Darauf reagierte Kathrin Vogler, MdB (Die Linke) und selbst Mitglied im entsprechenden Unterausschuss, ihrerseits mit einem Brief, den sie an die Friedensbewegung schickte. Darin argumentiert sie prinzipiell gegen den Vorschlag des Unterausschusses und warnt die Friedensbewegung davor, in Kooperationsvereinbarungen zwischen Kultusministerien und "Nichtregierungsorganisationen" eine Lösung zu sehen.
Wir dokumentieren im Folgenden den Brief von Kathrin Vogler im vollen Wortlaut.

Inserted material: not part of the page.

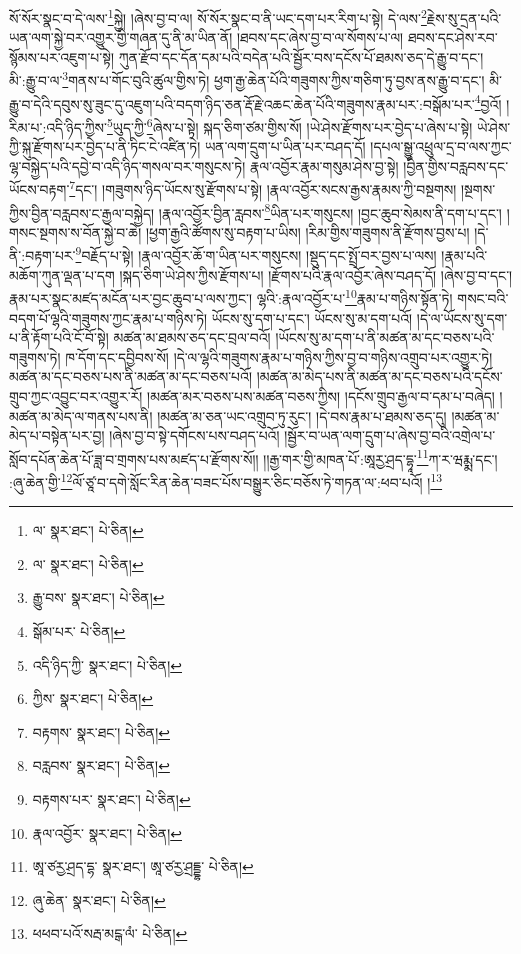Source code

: སོ་སོར་སྣང་བ་དེ་ལས་\footnote{ལ་  སྣར་ཐང་།  པེ་ཅིན། }སྐྱེ། །ཞེས་བྱ་བ་ལ། སོ་སོར་སྣང་བ་ནི་ཡང་དག་པར་རིག་པ་སྟེ། དེ་ལས་\footnote{ལ་  སྣར་ཐང་།  པེ་ཅིན། }རྗེས་སུ་དྲན་པའི་ཡན་ལག་སྐྱེ་བར་འགྱུར་གྱི་གཞན་དུ་ནི་མ་ཡིན་ནོ། །ཐབས་དང་ཞེས་བྱ་བ་ལ་སོགས་པ་ལ། ཐབས་དང་ཤེས་རབ་སྙོམས་པར་འཇུག་པ་སྟེ། ཀུན་རྫོབ་དང་དོན་དམ་པའི་བདེན་པའི་སྦྱོར་བས་དངོས་པོ་ཐམས་ཅད་དེ་རྒྱུ་བ་དང་། མི་:རྒྱུ་བ་ལ་\footnote{རྒྱུ་བས་  སྣར་ཐང་།  པེ་ཅིན། }གནས་པ་གོང་བུའི་ཚུལ་གྱིས་ཏེ། ཕྱག་རྒྱ་ཆེན་པོའི་གཟུགས་ཀྱིས་གཅིག་ཏུ་བྱས་ནས་རྒྱུ་བ་དང་། མི་རྒྱུ་བ་དེའི་དབུས་སུ་ཟུང་དུ་འཇུག་པའི་བདག་ཉིད་ཅན་རྡོ་རྗེ་འཆང་ཆེན་པོའི་གཟུགས་རྣམ་པར་:བསྒོམ་པར་\footnote{སྒོམ་པར་  པེ་ཅིན། }བྱའོ། །རིམ་པ་:འདི་ཉིད་ཀྱིས་\footnote{འདི་ཉིད་ཀྱི་  སྣར་ཐང་།  པེ་ཅིན། }ཡུད་ཀྱི་\footnote{ཀྱིས་  སྣར་ཐང་།  པེ་ཅིན། }ཞེས་པ་སྟེ། སྐད་ཅིག་ཙམ་གྱིས་སོ། །ཡེ་ཤེས་རྫོགས་པར་བྱེད་པ་ཞེས་པ་སྟེ། ཡེ་ཤེས་ཀྱི་སྐུ་རྫོགས་པར་བྱེད་པ་ནི་ཏིང་ངེ་འཛིན་ཏེ། ཡན་ལག་དྲུག་པ་ཡིན་པར་བཤད་དོ། །དཔལ་སྒྱུ་འཕྲུལ་དྲ་བ་ལས་ཀྱང་ལྷ་བསྐྱེད་པའི་དབྱེ་བ་འདི་ཉིད་གསལ་བར་གསུངས་ཏེ། རྣལ་འབྱོར་རྣམ་གསུམ་ཤེས་བྱ་སྟེ། །བྱིན་གྱིས་བརླབས་དང་ཡོངས་བརྟག་\footnote{བརྟགས་  སྣར་ཐང་།  པེ་ཅིན། }དང་། །གཟུགས་ཉིད་ཡོངས་སུ་རྫོགས་པ་སྟེ། །རྣལ་འབྱོར་སངས་རྒྱས་རྣམས་ཀྱི་བསྔགས། །སྔགས་ཀྱིས་བྱིན་བརླབས་ང་རྒྱལ་བསྐྱེད། །རྣལ་འབྱོར་བྱིན་རླབས་\footnote{བརླབས་  སྣར་ཐང་།  པེ་ཅིན། }ཡིན་པར་གསུངས། །བྱང་ཆུབ་སེམས་ནི་དག་པ་དང་། །གསང་སྔགས་ས་བོན་སྐྱེ་བ་ཆེ། །ཕྱག་རྒྱའི་ཚོགས་སུ་བརྟག་པ་ཡིས། །རིམ་གྱིས་གཟུགས་ནི་རྫོགས་བྱས་པ། །དེ་ནི་:བརྟག་པར་\footnote{བརྟགས་པར་  སྣར་ཐང་།  པེ་ཅིན། }བརྗོད་པ་སྟེ། །རྣལ་འབྱོར་ཆོ་ག་ཡིན་པར་གསུངས། །སྡུད་དང་སྤྲོ་བར་བྱས་པ་ལས། །རྣམ་པའི་མཆོག་ཀུན་ལྡན་པ་དག །སྐད་ཅིག་ཡེ་ཤེས་ཀྱིས་རྫོགས་པ། །རྫོགས་པའི་རྣལ་འབྱོར་ཞེས་བཤད་དོ། །ཞེས་བྱ་བ་དང་། རྣམ་པར་སྣང་མཛད་མངོན་པར་བྱང་ཆུབ་པ་ལས་ཀྱང་། ལྷའི་:རྣལ་འབྱོར་པ་\footnote{རྣལ་འབྱོར་  སྣར་ཐང་།  པེ་ཅིན། }རྣམ་པ་གཉིས་སྟོན་ཏེ། གསང་བའི་བདག་པོ་ལྷའི་གཟུགས་ཀྱང་རྣམ་པ་གཉིས་ཏེ། ཡོངས་སུ་དག་པ་དང་། ཡོངས་སུ་མ་དག་པའོ། །དེ་ལ་ཡོངས་སུ་དག་པ་ནི་རྟོག་པའི་ངོ་བོ་སྟེ། མཚན་མ་ཐམས་ཅད་དང་བྲལ་བའོ། །ཡོངས་སུ་མ་དག་པ་ནི་མཚན་མ་དང་བཅས་པའི་གཟུགས་ཏེ། ཁ་དོག་དང་དབྱིབས་སོ། །དེ་ལ་ལྷའི་གཟུགས་རྣམ་པ་གཉིས་ཀྱིས་བྱ་བ་གཉིས་འགྲུབ་པར་འགྱུར་ཏེ། མཚན་མ་དང་བཅས་པས་ནི་མཚན་མ་དང་བཅས་པའོ། །མཚན་མ་མེད་པས་ནི་མཚན་མ་དང་བཅས་པའི་དངོས་གྲུབ་ཀྱང་འབྱུང་བར་འགྱུར་རོ། །མཚན་མར་བཅས་པས་མཚན་བཅས་ཀྱིས། །དངོས་གྲུབ་རྒྱལ་བ་དམ་པ་བཞེད། །མཚན་མ་མེད་ལ་གནས་པས་ནི། །མཚན་མ་ཅན་ཡང་འགྲུབ་ཏུ་རུང་། །དེ་བས་རྣམ་པ་ཐམས་ཅད་དུ། །མཚན་མ་མེད་པ་བསྟེན་པར་བྱ། །ཞེས་བྱ་བ་སྟེ་དགོངས་པས་བཤད་པའོ། །སྦྱོར་བ་ཡན་ལག་དྲུག་པ་ཞེས་བྱ་བའི་འགྲེལ་པ་སློབ་དཔོན་ཆེན་པོ་ཟླ་བ་གྲགས་པས་མཛད་པ་རྫོགས་སོ།། །།རྒྱ་གར་གྱི་མཁན་པོ་:ཨཱརྱ་ཤྲད་དྷཱ་\footnote{ཨཱ་ཙརྱ་ཤྲད་དྷ་  སྣར་ཐང་། ཨཱ་ཙརྱ་ཤྲདྡྷ་  པེ་ཅིན། }ཀ་ར་ཝརྨྨ་དང་། :ཞུ་ཆེན་གྱི་\footnote{ཞུ་ཆེན་  སྣར་ཐང་།  པེ་ཅིན། }ལོ་ཙཱ་བ་དགེ་སློང་རིན་ཆེན་བཟང་པོས་བསྒྱུར་ཅིང་བཅོས་ཏེ་གཏན་ལ་:ཕབ་པའོ། །\footnote{ཕཕབ་པའོ་སརྦ་མངྒ་ལཾ་  པེ་ཅིན། }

An Organisationen der Friedensbewegung
Liebe Freundinnen und Freunde,
die Obleute von CDU/CSU, FDP, SPD und Grünen im
Bundestagsunterausschuss Zivile Krisenprävention
haben einen gemeinsamen Brief an den Präsidenten
der Kultusministerkonferenz gesandt, in dem sie für
Kooperationsvereinbarungen mit Nichtregierungsorganisationen
analog der Kooperationsvereinbarungen,
die einige Bundesländer mit der Bundeswehr geschlossen
haben, werben, um mehr zivile Fachkräfte
in die Schulen zu bringen, die dort „Fragen ziviler
Krisenprävention und vernetzter Sicherheit“ diskutieren
sollen.
Ich habe diesen Brief nicht unterschrieben. Selbstverständlich
ist es auch für mich ein Anliegen, dass in
den Schulen für Zivile Konfliktbearbeitung geworben
wird. Zivile Konfliktbearbeitung ist für mich aber
eine Alternative zum Militär, keine Ergänzung. Deshalb
kann ich nicht zustimmen, wenn gefordert wird,
dass zivile Experten im Rahmen der schulischen Bildungsarbeit
für die vernetzte Sicherheit und zivilmilitärische
Zusammenarbeit werben sollen.
Darüber hinaus lehne ich die Kooperationsvereinbarungen
mit der Bundeswehr, die im Brief der Unterausschuss-
Obleute an die KMK nur durch zivile
Fachkräfte ergänzt werden sollen, ab. Die Bundeswehr
hat in den Schulen nichts zu suchen.
In der Friedensbewegung wird schon länger diskutiert,
wie man mit den Kooperationsvereinbarungen
mit der Bundeswehr umgehen soll. Das ist eine
schwierige strategische Frage. Ich denke, dass Friedensorganisationen
gegenüber der Bundeswehr immer
in einer nachteiligen Lage sind. Friedensorganisationen
haben kaum hauptamtliche Kräfte, schon gar
keine, die extra für die Bildungsarbeit an Schulen freigestellt werden könnten. Auch
können Friedensorganisationen die psychologische, rhetorische und inhaltliche Fortbildung,
die Jugendoffiziere genießen, nicht leisten. Selbst Fahrtkosten stellen für Friedensorganisationen
im Gegensatz zur Bundeswehr eine Belastung dar. Zentrale Kooperationsvereinbarungen
mit den Kultusministerien sind für die Friedensbewegung wegen ihrer
dezentralen Struktur kein besonders adäquates Instrument. Ich denke, dass eine Ergänzung
der Kooperationsvereinbarungen um eine Passage zu zivilen Fachkräften keinen
Ausgleich dieser Nachteile bringen kann.
Für eine stärkere (auch finanzielle) Förderung von friedenspädagogischen Angeboten für
Schulen sollten wir uns aber mit aller Kraft gemeinsam einsetzen.